_DATA_
####################

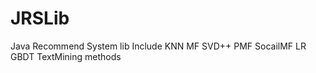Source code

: JRSLib
======
Java Recommend System lib
Include KNN MF SVD++ PMF SocailMF 
LR GBDT
TextMining methods
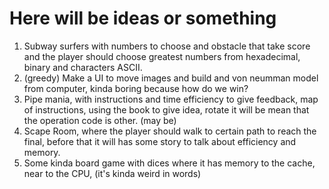 # Here will be ideas or something

1. Subway surfers with numbers to choose and obstacle that take score and the
   player should choose greatest numbers from hexadecimal, binary and
   characters ASCII.
2. (greedy) Make a UI to move images and build and von neumman model from
   computer, kinda boring because how do we win?
3. Pipe mania, with instructions and time efficiency to give feedback, map of
   instructions, using the book to give idea, rotate it will be mean that the
   operation code is other. (may be)
4. Scape Room, where the player should walk to certain path to reach the final,
   before that it will has some story to talk about efficiency and memory.
5. Some kinda board game with dices where it has memory to the cache, near to
   the CPU, (it's kinda weird in words)
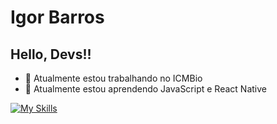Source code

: # Igor Barros
## Hello, Devs!!

- 🔭 Atualmente estou trabalhando no ICMBio
- 🧰 Atualmente estou aprendendo JavaScript e React Native

[![My Skills](https://skillicons.dev/icons?i=figma,html,css,js,ts,react,git,gitlab,postgres,mysql,docker)](https://skillicons.dev)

####################

_PROBLEM REQUIREMENTS_
The answer consists of the lines above that include the word "Atualmente", each copied exactly.

_RESPONSE AREA_
- 🔭 Atualmente estou trabalhando no ICMBio
- 🧰 Atualmente estou aprendendo JavaScript e React Native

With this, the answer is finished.